----- Dataset records -----
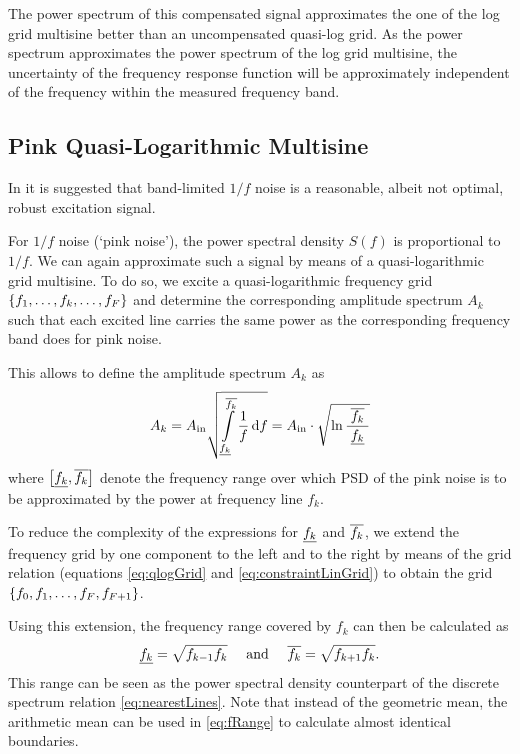   The power spectrum of this compensated signal approximates the one of the log grid multisine better than an uncompensated quasi-log grid.
  As the power spectrum approximates the power spectrum of the log grid multisine, the uncertainty of the frequency response function will be approximately independent of the frequency within the measured frequency band.

  \subsection{Pink Quasi-Logarithmic Multisine}
  In \citep{Rojas2007} it is suggested that band-limited $1/f$ noise is a reasonable, albeit not optimal, robust excitation signal.

  For $1/f$ noise (`pink noise'), the power spectral density $S(f)$ is proportional to $1/f$.
  We can again approximate such a signal by means of a quasi-logarithmic grid multisine.
  To do so, we excite a quasi-logarithmic frequency grid $\left\{f_1,\ldots,f_k,\ldots,f_F\right\}$ and determine the corresponding amplitude spectrum $A_k$ such that each excited line carries the same power as the corresponding frequency band does for pink noise.

  This allows to define the amplitude spectrum $A_k$ as
  \begin{equation}
    A_k = A_{\mathrm{in}}
                 \sqrt{\int_{\underline{f_{k}}}
                     ^{\overline{f_{k}}}
                     \limits
                     \frac{1}
                          {f}
                     \,\mathrm{d}{f}}
          = A_{\mathrm{in}}
                \cdot
                \sqrt{
                \ln \frac{\;\overline{f_{k}}\;}{\underline{f_{k}}}
                }
  \end{equation}
  where $\left[ \underline{f_{k}}, \overline{f_{k}} \right] $ denote the frequency range over which PSD of the pink noise is to be approximated by the power at frequency line $f_k$.

  To reduce the complexity of the expressions for $\underline{f_{k}}$ and $\overline{f_{k}}$, we extend the frequency grid by one component to the left and to the right by means of the grid relation (equations \eqref{eq:qlogGrid} and \eqref{eq:constraintLinGrid}) to obtain the grid $\left\{f_0, f_1, \ldots, f_F, f_{F+1}\right\}$.

  Using this extension, the frequency range covered by $f_k$ can then be calculated as
    \begin{align}
      \underline{f_{k}} = \sqrt{f_{k-1} f_k}
      \quad \text{ and } \quad 
      \overline{f_{k}} = \sqrt{f_{k+1} f_k}
    \label{eq:fRange}
    \text{.}
    \end{align}
  This range can be seen as the power spectral density counterpart of the discrete spectrum relation \eqref{eq:nearestLines}.
  Note that instead of the geometric mean, the arithmetic mean can be used in \eqref{eq:fRange} to calculate almost identical boundaries.

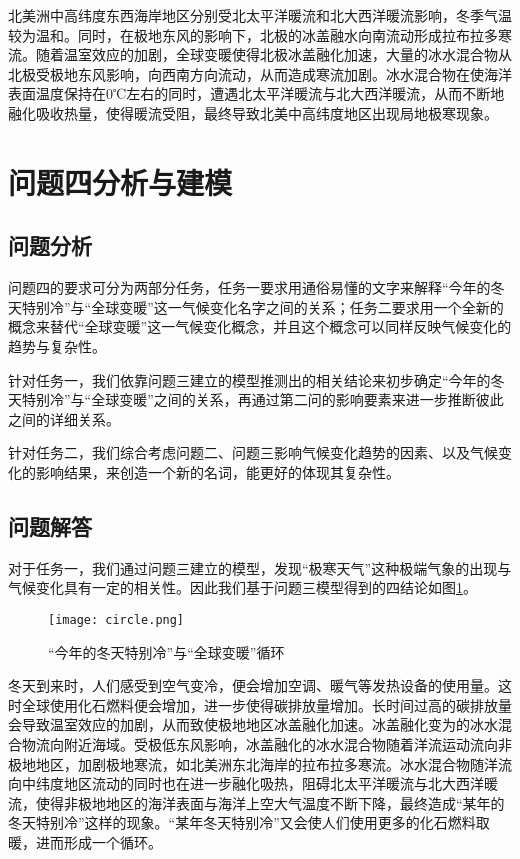 \documentclass[bwprint]{gmcmthesis}
\begin{document}
北美洲中高纬度东西海岸地区分别受北太平洋暖流和北大西洋暖流影响，冬季气温较为温和。同时，在极地东风的影响下，北极的冰盖融水向南流动形成拉布拉多寒流。随着温室效应的加剧，全球变暖使得北极冰盖融化加速，大量的冰水混合物从北极受极地东风影响，向西南方向流动，从而造成寒流加剧。冰水混合物在使海洋表面温度保持在0℃左右的同时，遭遇北太平洋暖流与北大西洋暖流，从而不断地融化吸收热量，使得暖流受阻\cite{St2009Climate}，最终导致北美中高纬度地区出现局地极寒现象\cite{Nicholls1999Cognitive}。

\section{问题四分析与建模}

\subsection{问题分析}

问题四的要求可分为两部分任务，任务一要求用通俗易懂的文字来解释“今年的冬天特别冷”与“全球变暖”这一气候变化名字之间的关系；任务二要求用一个全新的概念来替代“全球变暖”这一气候变化概念，并且这个概念可以同样反映气候变化的趋势与复杂性。

针对任务一，我们依靠问题三建立的模型推测出的相关结论来初步确定“今年的冬天特别冷”与“全球变暖”之间的关系，再通过第二问的影响要素来进一步推断彼此之间的详细关系。

针对任务二，我们综合考虑问题二、问题三影响气候变化趋势的因素\cite{Palmer2004REPRESENTING}、以及气候变化的影响结果，来创造一个新的名词\cite{St2009Climate}，能更好的体现其复杂性\cite{Hastenrath1991Climate}。

\subsection{问题解答}

对于任务一，我们通过问题三建立的模型，发现“极寒天气”这种极端气象的出现与气候变化具有一定的相关性。因此我们基于问题三模型得到的四结论如图\ref{circle}。

\begin{figure}[!h]
\centering
\texttt{[image: circle.png]}
\caption{“今年的冬天特别冷”与“全球变暖”循环}\label{circle}
\end{figure}

冬天到来时，人们感受到空气变冷，便会增加空调、暖气等发热设备的使用量。这时全球使用化石燃料便会增加，进一步使得碳排放量增加。长时间过高的碳排放量会导致温室效应的加剧，从而致使极地地区冰盖融化加速。冰盖融化变为的冰水混合物流向附近海域。受极低东风影响，冰盖融化的冰水混合物随着洋流运动流向非极地地区，加剧极地寒流，如北美洲东北海岸的拉布拉多寒流。冰水混合物随洋流向中纬度地区流动的同时也在进一步融化吸热，阻碍北太平洋暖流与北大西洋暖流，使得非极地地区的海洋表面与海洋上空大气温度不断下降，最终造成“某年的冬天特别冷”这样的现象。“某年冬天特别冷”又会使人们使用更多的化石燃料取暖，进而形成一个循环\cite{Hastenrath1991Climate}。
\end{document}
-----
**What you should do:**
Each line from the first line of the listing through the line with "We can again" must be printed exactly, both ends included, and no picture may appear.

**Solution for this problem:**
   The power spectrum of this compensated signal approximates the one of the log grid multisine better than an uncompensated quasi-log grid.
  As the power spectrum approximates the power spectrum of the log grid multisine, the uncertainty of the frequency response function will be approximately independent of the frequency within the measured frequency band.

  \subsection{Pink Quasi-Logarithmic Multisine}
  In \citep{Rojas2007} it is suggested that band-limited $1/f$ noise is a reasonable, albeit not optimal, robust excitation signal.

  For $1/f$ noise (`pink noise'), the power spectral density $S(f)$ is proportional to $1/f$.
  We can again approximate such a signal by means of a quasi-logarithmic grid multisine.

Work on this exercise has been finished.